O Jesus, through the Immaculate Heart of Mary, I offer you my prayers, works, joys and sufferings of this day in union with the
Holy Sacrifice of the Mass throughout the world. I offer them for all the intentions of your Sacred Heart: the salvation of souls, the reparation for sin, and the reunion of all Christians. I offer them for the intentions of our bishops and of all Apostles of Prayer, and in particular for those recommended by our Holy Father this month.


Now your time of sorrow will be a mission for Christ. It will have meaning.

The grief will pass. You will have a life. It will be like a phoenix rising from the ashes. You have heard of that illustration, right? It becomes meaningful, not cliche, when its your experience. Your life is like burning coal right now. But God makes all things new. He will make your life new.

You thought he was a soul mate, but you were wrong. What he did is not what soul mates do. You considered him your best friend, but he was not a true friend. What he did a true friend never would do. Would you ever do to someone what he did to you? Ever? You see: he is not like you.

The loss in divorce multiplies - people you thought were your friends disappear. But I found there was blessing in the bitterness. It is terrible, but you do find out who your true friends are. All at once. 😦 You find out that some who you thought were friends really weren’t. And the loss of each one is another terrible pain. But it really is better to know the truth. What you have left is real, not an illusion.

All these truths you are learning cause pain. But in the end, you will be freer. The truth sets you free.

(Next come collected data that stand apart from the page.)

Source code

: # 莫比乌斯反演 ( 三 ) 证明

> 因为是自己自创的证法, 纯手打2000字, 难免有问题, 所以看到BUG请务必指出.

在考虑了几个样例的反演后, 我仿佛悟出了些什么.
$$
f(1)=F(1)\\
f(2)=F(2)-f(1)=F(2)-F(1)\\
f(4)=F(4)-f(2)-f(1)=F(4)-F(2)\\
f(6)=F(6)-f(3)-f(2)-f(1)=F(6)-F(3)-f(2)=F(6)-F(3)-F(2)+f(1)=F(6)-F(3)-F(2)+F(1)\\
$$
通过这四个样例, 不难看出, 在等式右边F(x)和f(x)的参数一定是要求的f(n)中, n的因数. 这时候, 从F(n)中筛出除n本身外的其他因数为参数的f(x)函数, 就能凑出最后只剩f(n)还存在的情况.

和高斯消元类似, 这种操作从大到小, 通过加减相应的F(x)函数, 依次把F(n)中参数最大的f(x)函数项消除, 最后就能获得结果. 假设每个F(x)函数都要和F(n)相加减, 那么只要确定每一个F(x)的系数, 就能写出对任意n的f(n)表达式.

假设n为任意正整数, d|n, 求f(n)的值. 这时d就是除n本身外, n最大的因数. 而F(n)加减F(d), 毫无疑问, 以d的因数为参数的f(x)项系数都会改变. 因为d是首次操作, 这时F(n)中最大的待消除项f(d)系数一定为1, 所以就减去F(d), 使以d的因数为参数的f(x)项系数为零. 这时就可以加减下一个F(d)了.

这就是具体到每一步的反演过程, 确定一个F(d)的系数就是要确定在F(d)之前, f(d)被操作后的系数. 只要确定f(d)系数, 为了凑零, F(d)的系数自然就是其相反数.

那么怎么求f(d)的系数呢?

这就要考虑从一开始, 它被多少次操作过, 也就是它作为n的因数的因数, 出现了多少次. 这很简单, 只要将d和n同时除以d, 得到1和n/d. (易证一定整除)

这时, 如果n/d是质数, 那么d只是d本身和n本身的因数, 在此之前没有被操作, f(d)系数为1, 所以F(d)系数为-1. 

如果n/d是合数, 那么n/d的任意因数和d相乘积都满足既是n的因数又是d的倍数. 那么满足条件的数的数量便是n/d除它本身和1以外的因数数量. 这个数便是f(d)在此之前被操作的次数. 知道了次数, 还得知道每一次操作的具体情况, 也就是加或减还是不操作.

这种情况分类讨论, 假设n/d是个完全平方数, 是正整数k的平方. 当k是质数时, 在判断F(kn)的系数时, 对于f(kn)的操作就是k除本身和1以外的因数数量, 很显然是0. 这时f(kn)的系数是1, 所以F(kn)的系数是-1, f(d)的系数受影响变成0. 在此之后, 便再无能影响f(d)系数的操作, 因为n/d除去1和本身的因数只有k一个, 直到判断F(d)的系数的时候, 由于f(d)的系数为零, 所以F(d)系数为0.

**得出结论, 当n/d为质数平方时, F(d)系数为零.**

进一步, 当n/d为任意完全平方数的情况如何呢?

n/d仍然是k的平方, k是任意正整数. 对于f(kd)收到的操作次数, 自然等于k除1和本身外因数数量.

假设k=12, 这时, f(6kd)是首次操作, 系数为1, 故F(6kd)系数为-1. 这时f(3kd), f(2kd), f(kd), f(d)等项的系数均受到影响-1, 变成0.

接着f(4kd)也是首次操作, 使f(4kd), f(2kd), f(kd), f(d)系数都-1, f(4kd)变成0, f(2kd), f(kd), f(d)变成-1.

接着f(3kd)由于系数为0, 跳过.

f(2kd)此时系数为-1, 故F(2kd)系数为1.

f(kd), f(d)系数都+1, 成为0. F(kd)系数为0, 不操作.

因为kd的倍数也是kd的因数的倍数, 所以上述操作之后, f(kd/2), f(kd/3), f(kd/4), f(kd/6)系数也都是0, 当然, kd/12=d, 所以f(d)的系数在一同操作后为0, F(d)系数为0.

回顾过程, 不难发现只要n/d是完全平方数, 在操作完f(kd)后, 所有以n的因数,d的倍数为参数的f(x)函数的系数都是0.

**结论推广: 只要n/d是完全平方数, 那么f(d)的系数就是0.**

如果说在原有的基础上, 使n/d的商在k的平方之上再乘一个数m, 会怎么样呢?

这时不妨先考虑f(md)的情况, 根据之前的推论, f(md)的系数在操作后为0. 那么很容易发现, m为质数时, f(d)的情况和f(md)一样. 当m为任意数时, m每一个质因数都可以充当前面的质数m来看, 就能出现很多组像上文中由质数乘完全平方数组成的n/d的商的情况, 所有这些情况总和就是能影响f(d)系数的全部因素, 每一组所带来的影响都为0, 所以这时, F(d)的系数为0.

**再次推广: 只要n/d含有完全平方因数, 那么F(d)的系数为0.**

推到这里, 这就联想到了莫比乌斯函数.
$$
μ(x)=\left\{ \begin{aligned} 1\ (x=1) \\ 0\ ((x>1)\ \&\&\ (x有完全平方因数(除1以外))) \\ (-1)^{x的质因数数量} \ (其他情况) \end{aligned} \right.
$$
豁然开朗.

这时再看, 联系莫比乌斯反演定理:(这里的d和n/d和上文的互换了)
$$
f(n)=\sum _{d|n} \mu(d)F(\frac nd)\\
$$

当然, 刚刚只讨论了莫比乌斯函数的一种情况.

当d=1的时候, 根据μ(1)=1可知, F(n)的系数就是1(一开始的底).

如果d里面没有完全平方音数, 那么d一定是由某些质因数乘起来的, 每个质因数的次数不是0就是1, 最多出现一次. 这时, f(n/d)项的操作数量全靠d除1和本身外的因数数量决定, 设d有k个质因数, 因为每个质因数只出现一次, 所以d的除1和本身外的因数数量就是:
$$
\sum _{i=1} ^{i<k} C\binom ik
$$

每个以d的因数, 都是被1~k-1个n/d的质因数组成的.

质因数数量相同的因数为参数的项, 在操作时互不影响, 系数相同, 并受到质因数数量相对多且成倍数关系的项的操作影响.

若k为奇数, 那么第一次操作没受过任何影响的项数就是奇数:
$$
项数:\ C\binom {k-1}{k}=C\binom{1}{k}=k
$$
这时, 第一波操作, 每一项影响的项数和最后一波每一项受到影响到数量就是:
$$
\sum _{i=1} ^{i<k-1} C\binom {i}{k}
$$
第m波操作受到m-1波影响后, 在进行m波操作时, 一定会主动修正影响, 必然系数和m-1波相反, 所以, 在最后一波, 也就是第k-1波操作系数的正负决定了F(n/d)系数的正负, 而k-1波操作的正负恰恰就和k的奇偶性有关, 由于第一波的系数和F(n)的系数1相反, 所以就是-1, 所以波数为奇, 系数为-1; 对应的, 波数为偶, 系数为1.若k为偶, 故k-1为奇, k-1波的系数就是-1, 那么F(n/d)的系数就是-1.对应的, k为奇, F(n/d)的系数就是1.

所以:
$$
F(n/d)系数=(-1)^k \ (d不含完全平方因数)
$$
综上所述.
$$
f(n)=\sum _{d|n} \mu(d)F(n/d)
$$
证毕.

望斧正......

Another pain is that your role in life has been taken as well. You are no longer “wife”. And to add insult to injury, you have a new, ugly name: you are “divorced woman”. And you will sense the judgement that comes with that title sometimes when you are very tender. And right now you are tender - you are like a big open sore, and sometimes senseless people will rub salt in your open wound.

Yes you have your son. Its not easy to parent when you are in steeped in grief, and that makes his crime worse - to cripple a mother. But God will be your crutch. Mary is a mother, a merciful mother, and she will help you. Ask her, every day, “Help me be a mother.” She will help you.

I struggled with this too. You do know about annullment, right? If the Church judges that your marriage was not a marriage, then it is annulled, and a subsequent marriage is not adultery.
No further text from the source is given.